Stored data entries
################

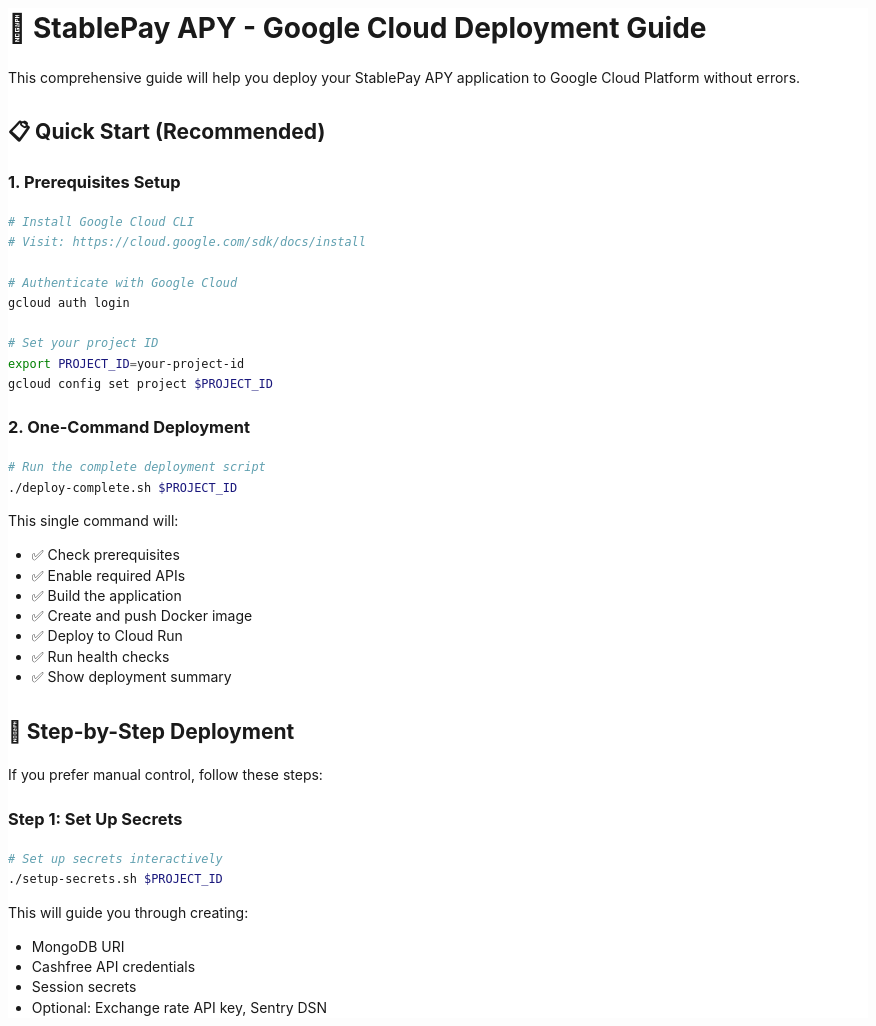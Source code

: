 # 🚀 StablePay APY - Google Cloud Deployment Guide

This comprehensive guide will help you deploy your StablePay APY application to Google Cloud Platform without errors.

## 📋 Quick Start (Recommended)

### 1. Prerequisites Setup

```bash
# Install Google Cloud CLI
# Visit: https://cloud.google.com/sdk/docs/install

# Authenticate with Google Cloud
gcloud auth login

# Set your project ID
export PROJECT_ID=your-project-id
gcloud config set project $PROJECT_ID
```

### 2. One-Command Deployment

```bash
# Run the complete deployment script
./deploy-complete.sh $PROJECT_ID
```

This single command will:
- ✅ Check prerequisites
- ✅ Enable required APIs
- ✅ Build the application
- ✅ Create and push Docker image
- ✅ Deploy to Cloud Run
- ✅ Run health checks
- ✅ Show deployment summary

## 🔧 Step-by-Step Deployment

If you prefer manual control, follow these steps:

### Step 1: Set Up Secrets

```bash
# Set up secrets interactively
./setup-secrets.sh $PROJECT_ID
```

This will guide you through creating:
- MongoDB URI
- Cashfree API credentials
- Session secrets
- Optional: Exchange rate API key, Sentry DSN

################

# Action item
Copy out the entries verbatim, but skip every picture.

# Written response
Source code

: # 🚀 StablePay APY - Google Cloud Deployment Guide

This comprehensive guide will help you deploy your StablePay APY application to Google Cloud Platform without errors.

## 📋 Quick Start (Recommended)

### 1. Prerequisites Setup

```bash
# Install Google Cloud CLI
# Visit: https://cloud.google.com/sdk/docs/install

# Authenticate with Google Cloud
gcloud auth login

# Set your project ID
export PROJECT_ID=your-project-id
gcloud config set project $PROJECT_ID
```

### 2. One-Command Deployment

```bash
# Run the complete deployment script
./deploy-complete.sh $PROJECT_ID
```

This single command will:
- ✅ Check prerequisites
- ✅ Enable required APIs
- ✅ Build the application
- ✅ Create and push Docker image
- ✅ Deploy to Cloud Run
- ✅ Run health checks
- ✅ Show deployment summary

## 🔧 Step-by-Step Deployment

If you prefer manual control, follow these steps:

### Step 1: Set Up Secrets

```bash
# Set up secrets interactively
./setup-secrets.sh $PROJECT_ID
```

This will guide you through creating:
- MongoDB URI
- Cashfree API credentials
- Session secrets
- Optional: Exchange rate API key, Sentry DSN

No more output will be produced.